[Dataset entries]

___

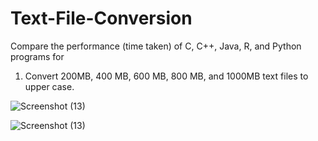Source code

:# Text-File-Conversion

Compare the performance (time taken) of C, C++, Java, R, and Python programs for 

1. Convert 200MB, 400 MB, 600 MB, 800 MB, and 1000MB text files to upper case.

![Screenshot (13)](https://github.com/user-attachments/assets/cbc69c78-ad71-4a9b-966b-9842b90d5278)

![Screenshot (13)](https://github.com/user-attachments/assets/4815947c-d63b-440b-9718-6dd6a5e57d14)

___

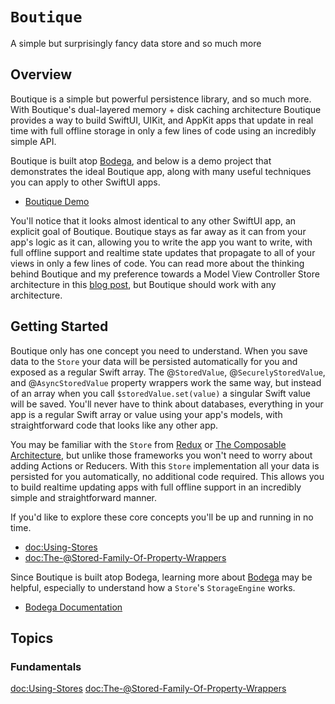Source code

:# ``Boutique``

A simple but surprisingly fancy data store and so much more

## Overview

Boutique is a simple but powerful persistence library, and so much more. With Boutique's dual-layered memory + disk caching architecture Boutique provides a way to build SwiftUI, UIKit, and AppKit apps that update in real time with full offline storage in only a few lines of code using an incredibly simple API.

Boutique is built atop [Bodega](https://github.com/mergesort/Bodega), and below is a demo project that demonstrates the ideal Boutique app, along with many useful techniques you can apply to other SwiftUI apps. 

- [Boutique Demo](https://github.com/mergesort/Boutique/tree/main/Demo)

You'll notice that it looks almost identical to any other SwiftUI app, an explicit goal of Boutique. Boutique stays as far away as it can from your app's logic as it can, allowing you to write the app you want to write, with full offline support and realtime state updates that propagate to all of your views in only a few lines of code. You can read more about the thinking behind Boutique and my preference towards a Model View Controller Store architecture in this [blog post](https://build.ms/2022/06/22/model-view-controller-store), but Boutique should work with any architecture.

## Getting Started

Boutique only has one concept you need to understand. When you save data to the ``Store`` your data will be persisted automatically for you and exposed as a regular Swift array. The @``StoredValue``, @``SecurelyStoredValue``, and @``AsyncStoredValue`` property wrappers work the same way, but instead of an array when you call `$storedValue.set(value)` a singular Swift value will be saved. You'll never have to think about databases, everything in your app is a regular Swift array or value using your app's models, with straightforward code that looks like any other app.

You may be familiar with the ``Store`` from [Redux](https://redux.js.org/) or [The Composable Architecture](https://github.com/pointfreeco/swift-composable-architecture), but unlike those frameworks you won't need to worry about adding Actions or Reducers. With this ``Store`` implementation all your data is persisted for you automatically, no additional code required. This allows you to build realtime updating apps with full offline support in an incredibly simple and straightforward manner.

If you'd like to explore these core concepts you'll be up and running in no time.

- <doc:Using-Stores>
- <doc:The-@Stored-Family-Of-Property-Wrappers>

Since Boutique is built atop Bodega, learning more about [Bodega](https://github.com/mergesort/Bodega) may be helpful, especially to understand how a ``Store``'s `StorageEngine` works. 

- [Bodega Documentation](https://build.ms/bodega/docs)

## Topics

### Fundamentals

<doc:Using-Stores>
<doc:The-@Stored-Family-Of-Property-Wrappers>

___

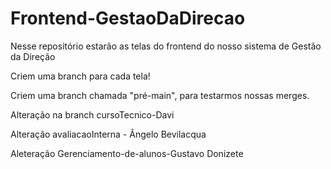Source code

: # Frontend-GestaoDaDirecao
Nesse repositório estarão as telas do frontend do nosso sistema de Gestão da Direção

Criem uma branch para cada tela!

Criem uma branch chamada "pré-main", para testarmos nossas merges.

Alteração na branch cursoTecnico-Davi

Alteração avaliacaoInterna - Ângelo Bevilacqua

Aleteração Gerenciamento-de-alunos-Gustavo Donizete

___

### Work item:
Could you set down, word for word, only the lines above from the line with "- <doc:The-@Stored-Family-Of-Property-Wrappers>" to the line with "Since Boutique is", including both?

### Exercise answer:
- <doc:The-@Stored-Family-Of-Property-Wrappers>

Since Boutique is built atop Bodega, learning more about [Bodega](https://github.com/mergesort/Bodega) may be helpful, especially to understand how a ``Store``'s `StorageEngine` works. 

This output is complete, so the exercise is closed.